I've had the flu all week, so for this blog I'm covering something super fundamental. Never hurts to hear it again right? Let's take a look at the Four Pillars of Object Oriented Programming.

1. Abstraction

The abstraction of data or hiding of information, involves boiling a component down to just what elements you or the user may be concerned about. I like to think about this as creating a machine with a simple button. This machine might need to do something very simple, such as make a sound, but use a complex method to get there. It has gears and bells and timers. But the user doesn't want to operate any of that. So you give them a box, with a single button on it. They press the button. All that button does is tell the stuff in the box to do some work. The box handles the work, and Ding! A sound is produced. The user doesn't see the whole process - it is hidden from them. This is abstraction.

2. Encapsulation

When we put all those gears and bells and timers inside the box, by binding them together, we encapsulated them. All the tasks involved with making the sound have been gathered into one object - this box. If we have some other tasks, such as some bulbs mirrors for making a bright flash, we could bundle those together in a different box. Everything used for making sounds bundled in one spot, everything used for making lights bundled in another.

3. Inheritance

Inheritance is pretty much exactly what it sounds like! One class called a 'parent' class, may pass on certain properties to a 'child' class.

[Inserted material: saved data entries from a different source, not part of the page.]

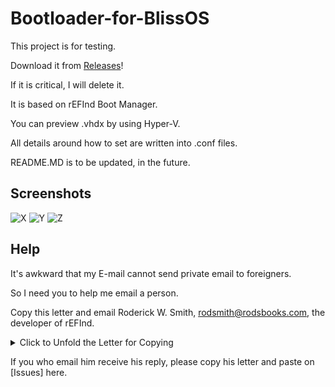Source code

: # Bootloader-for-BlissOS
This project is for testing.

Download it from [Releases](https://github.com/1457384613gh/Bootloader-for-BlissOS/releases)!

If it is critical, I will delete it.

It is based on rEFInd Boot Manager.

You can preview .vhdx by using Hyper-V.

All details around how to set are written into .conf files.

README.MD is to be updated, in the future.

## Screenshots
![X](https://user-images.githubusercontent.com/69227436/211485831-7794a880-5b93-4584-971d-9c6cf4a96e07.png)
![Y](https://user-images.githubusercontent.com/69227436/211485858-7a372b2e-08e5-4c9f-92cf-44934fd676ea.png)
![Z](https://user-images.githubusercontent.com/69227436/211485866-2018e2d6-4539-45db-8614-631a2149e8e3.png)

## Help
It's awkward that my E-mail cannot send private email to foreigners.

So I need you to help me email a person.

Copy this letter and email Roderick W. Smith, rodsmith@rodsbooks.com, the developer of rEFInd.
<details>
  <summary>Click to Unfold the Letter for Copying</summary>
Dear Roderick W. Smith

---- I am a user, who loves to use rEFInd Boot Manager. I'm writing to give some issues.
  
---- First and foremost, there should be an [EFI Video Driver] for rEFInd to support more resolutions. The UEFI resolution around Ironlake GPU is 1024x768 or lower. If the resolution of screen is 1366x768, the graphic interface will be stretched horizontally. There is a [CsmVideoDXE_x64.efi] prepared for Clover to set resolution of Clover as same as that of screen; There is a function called [ForceResolution] prepared for OpenCore to force to set resolution of OpenCore as same as that of screen; There are [renderer_direct_gop], [provide_console_gop] and so on prepared for RefindPlus to set resolution of RefindPlus as same as that of screen. If there is nothing around that prepared for rEFInd, it will come from behind.
  
---- Secondly, there should be more operations for touch. it is nice that rEFInd support touch. However, if to unfold submenuentry, we should press [F2], [Insert] or [Tab]. If someone uses a Pad based x86_64 without OTG keyboard, he cannot unfold submenuentry to select. If only long to press a big-icon to unfold its submenuentry! Additionally, the submenuentry is too small to touch to click. If only a submenuentry is a small-icon beneath to touch to click!
  
---- Thirdly, there should be a function of [progress bar] for rEFInd. It is around 10 seconds of between our clicking and booting self-set entry. It is blank during the [around 10 seconds]. If only there is a progress bar beneath with a .png logo or .gif bootanimation above!
  
---- Last but not least, the most ambitious capable considerate devoted dependable enthusiastic friendly generous gentle intelligent responsible person on the earth is Roderick W. Smith, undoubtedly. We are very anxious to kiss you, with lipstick stuck to your face, as an encouragement. Please update the lovely rEFInd to support more.
  
---- I will appreciate it if you can give a reply.
  
------------------------------------------------------------------------------------------- Sincerely yours,

----------------------------------------------------------------------------------------------- Users
</details>

If you who email him receive his reply, please copy his letter and paste on [Issues] here.
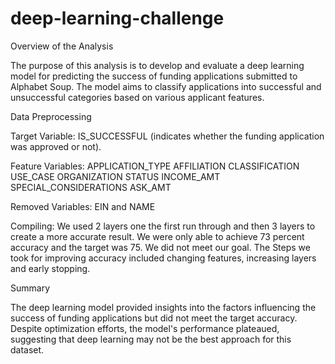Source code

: # deep-learning-challenge

Overview of the Analysis

The purpose of this analysis is to develop and evaluate a deep learning model for predicting the success of funding applications submitted to Alphabet Soup. The model aims to classify applications into successful and unsuccessful categories based on various applicant features.

Data Preprocessing

Target Variable:
IS_SUCCESSFUL (indicates whether the funding application was approved or not).

Feature Variables:
APPLICATION_TYPE
AFFILIATION
CLASSIFICATION
USE_CASE
ORGANIZATION
STATUS
INCOME_AMT
SPECIAL_CONSIDERATIONS
ASK_AMT

Removed Variables:
EIN and NAME 

Compiling:
We used 2 layers one the first run through and then 3 layers to create a more accurate result.
We were only able to achieve 73 percent accuracy and the target was 75.  We did not meet our goal.
The Steps we took for improving accuracy included changing features, increasing layers and early stopping.

Summary

The deep learning model provided insights into the factors influencing the success of funding applications but did not meet the target accuracy. Despite optimization efforts, the model's performance plateaued, suggesting that deep learning may not be the best approach for this dataset.
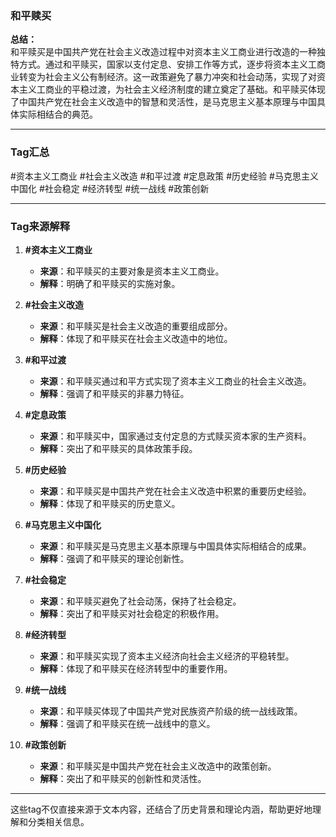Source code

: ### **和平赎买**  


**总结：**  
和平赎买是中国共产党在社会主义改造过程中对资本主义工商业进行改造的一种独特方式。通过和平赎买，国家以支付定息、安排工作等方式，逐步将资本主义工商业转变为社会主义公有制经济。这一政策避免了暴力冲突和社会动荡，实现了对资本主义工商业的平稳过渡，为社会主义经济制度的建立奠定了基础。和平赎买体现了中国共产党在社会主义改造中的智慧和灵活性，是马克思主义基本原理与中国具体实际相结合的典范。


---


### **Tag汇总**  
#资本主义工商业 #社会主义改造 #和平过渡 #定息政策 #历史经验 #马克思主义中国化 #社会稳定 #经济转型 #统一战线 #政策创新


---


### **Tag来源解释**  


1. **#资本主义工商业**  
   - **来源**：和平赎买的主要对象是资本主义工商业。  
   - **解释**：明确了和平赎买的实施对象。


2. **#社会主义改造**  
   - **来源**：和平赎买是社会主义改造的重要组成部分。  
   - **解释**：体现了和平赎买在社会主义改造中的地位。


3. **#和平过渡**  
   - **来源**：和平赎买通过和平方式实现了资本主义工商业的社会主义改造。  
   - **解释**：强调了和平赎买的非暴力特征。


4. **#定息政策**  
   - **来源**：和平赎买中，国家通过支付定息的方式赎买资本家的生产资料。  
   - **解释**：突出了和平赎买的具体政策手段。


5. **#历史经验**  
   - **来源**：和平赎买是中国共产党在社会主义改造中积累的重要历史经验。  
   - **解释**：体现了和平赎买的历史意义。


6. **#马克思主义中国化**  
   - **来源**：和平赎买是马克思主义基本原理与中国具体实际相结合的成果。  
   - **解释**：强调了和平赎买的理论创新性。


7. **#社会稳定**  
   - **来源**：和平赎买避免了社会动荡，保持了社会稳定。  
   - **解释**：突出了和平赎买对社会稳定的积极作用。


8. **#经济转型**  
   - **来源**：和平赎买实现了资本主义经济向社会主义经济的平稳转型。  
   - **解释**：体现了和平赎买在经济转型中的重要作用。


9. **#统一战线**  
   - **来源**：和平赎买体现了中国共产党对民族资产阶级的统一战线政策。  
   - **解释**：强调了和平赎买在统一战线中的意义。


10. **#政策创新**  
    - **来源**：和平赎买是中国共产党在社会主义改造中的政策创新。  
    - **解释**：突出了和平赎买的创新性和灵活性。


---


这些tag不仅直接来源于文本内容，还结合了历史背景和理论内涵，帮助更好地理解和分类相关信息。
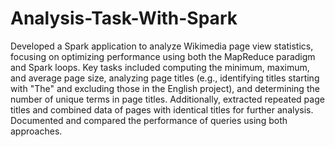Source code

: # Analysis-Task-With-Spark

Developed a Spark application to analyze Wikimedia page view statistics, focusing on optimizing performance using both the MapReduce paradigm and Spark loops. Key tasks included computing the minimum, maximum, and average page size, analyzing page titles (e.g., identifying titles starting with "The" and excluding those in the English project), and determining the number of unique terms in page titles. Additionally, extracted repeated page titles and combined data of pages with identical titles for further analysis. Documented and compared the performance of queries using both approaches.

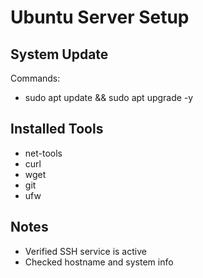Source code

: # Ubuntu Server Setup

## System Update
Commands:
- sudo apt update && sudo apt upgrade -y


## Installed Tools
- net-tools
- curl
- wget
- git
- ufw

## Notes
- Verified SSH service is active
- Checked hostname and system info
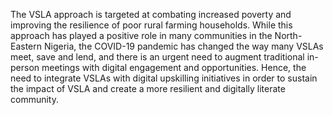 The VSLA approach is targeted at combating increased poverty and improving the resilience of poor rural farming households. While this approach has played a positive role in many communities in the North-Eastern Nigeria, the COVID-19 pandemic has changed the way many VSLAs meet, save and lend, and there is an urgent need to augment traditional in-person meetings with digital engagement and opportunities. Hence, the need to integrate VSLAs with digital upskilling initiatives in order to sustain the impact of VSLA and create a more resilient and digitally literate community.
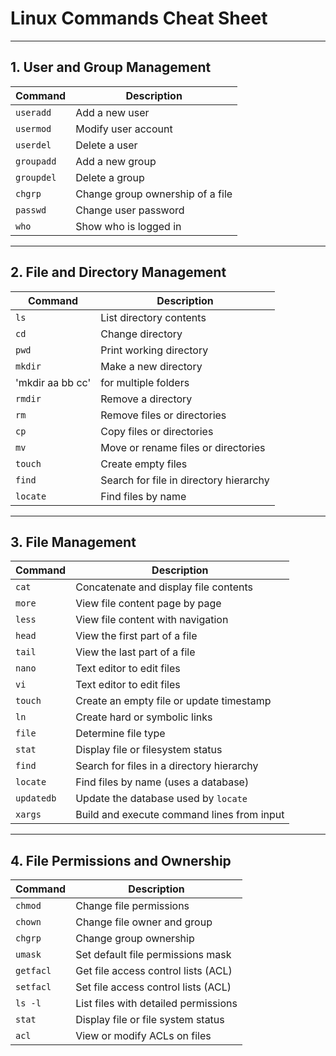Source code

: # Linux Commands Cheat Sheet

---

## 1. User and Group Management

| Command     | Description                                      |
|-------------|--------------------------------------------------|
| `useradd`   | Add a new user                                   |
| `usermod`   | Modify user account                              |
| `userdel`   | Delete a user                                     |
| `groupadd`  | Add a new group                                  |
| `groupdel`  | Delete a group                                   |
| `chgrp`     | Change group ownership of a file                 |
| `passwd`    | Change user password                             |
| `who`       | Show who is logged in                            |

---

## 2. File and Directory Management

| Command     | Description                                      |
|-------------|--------------------------------------------------|
| `ls`        | List directory contents                          |
| `cd`        | Change directory                                 |
| `pwd`       | Print working directory                          |
| `mkdir`     | Make a new directory                             |
| 'mkdir aa bb cc' | for multiple folders                        |
| `rmdir`     | Remove a directory                               |
| `rm`        | Remove files or directories                      |
| `cp`        | Copy files or directories                        |
| `mv`        | Move or rename files or directories              |
| `touch`     | Create empty files                               |
| `find`      | Search for file in directory hierarchy           |
| `locate`    | Find files by name                               |

---

## 3. File Management

| Command     | Description                                      |
|-------------|--------------------------------------------------|
| `cat`       | Concatenate and display file contents            |
| `more`      | View file content page by page                   |
| `less`      | View file content with navigation                |
| `head`      | View the first part of a file                    |
| `tail`      | View the last part of a file                     |
| `nano`      | Text editor to edit files                        |
| `vi`        | Text editor to edit files                        |
| `touch`     | Create an empty file or update timestamp         |
| `ln`        | Create hard or symbolic links                    |
| `file`      | Determine file type                              |
| `stat`      | Display file or filesystem status                |
| `find`      | Search for files in a directory hierarchy        |
| `locate`    | Find files by name (uses a database)             |
| `updatedb`  | Update the database used by `locate`             |
| `xargs`     | Build and execute command lines from input       |

---

## 4. File Permissions and Ownership

| Command     | Description                                      |
|-------------|--------------------------------------------------|
| `chmod`     | Change file permissions                          |
| `chown`     | Change file owner and group                      |
| `chgrp`     | Change group ownership                           |
| `umask`     | Set default file permissions mask                |
| `getfacl`   | Get file access control lists (ACL)              |
| `setfacl`   | Set file access control lists (ACL)              |
| `ls -l`     | List files with detailed permissions             |
| `stat`      | Display file or file system status               |
| `acl`       | View or modify ACLs on files                     |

We could make for example, a 'mammal' class, which has the child class 'cat.' 'Cat' would inherit properties from its parent 'mammal' class, such as warm-blooded, while also having some properties of its own, such as 'super cute' or 'really annoying at 3am.' Inheritance can go through multiple 'generations,' and parent or grandparent classes can have multiple child classes. One of the articles I link to in my sources below has a more full break down on different kinds of inheritance.

4. Polymorphism

Polymorphism refers to the ability of objects to literally take many (poly) forms (morph). As I understand it, this is largely thanks to inheritance. Lets take the 'mammal' class we proposed above. We could give it a function called "move()". Then each of its subclasses would have access to that function. However, when the subclass "rabbit" calls move() it may return "hop hop hop" while for a subclass "horse" you may get "clip clop clip clop." The same thing has taken multiple forms.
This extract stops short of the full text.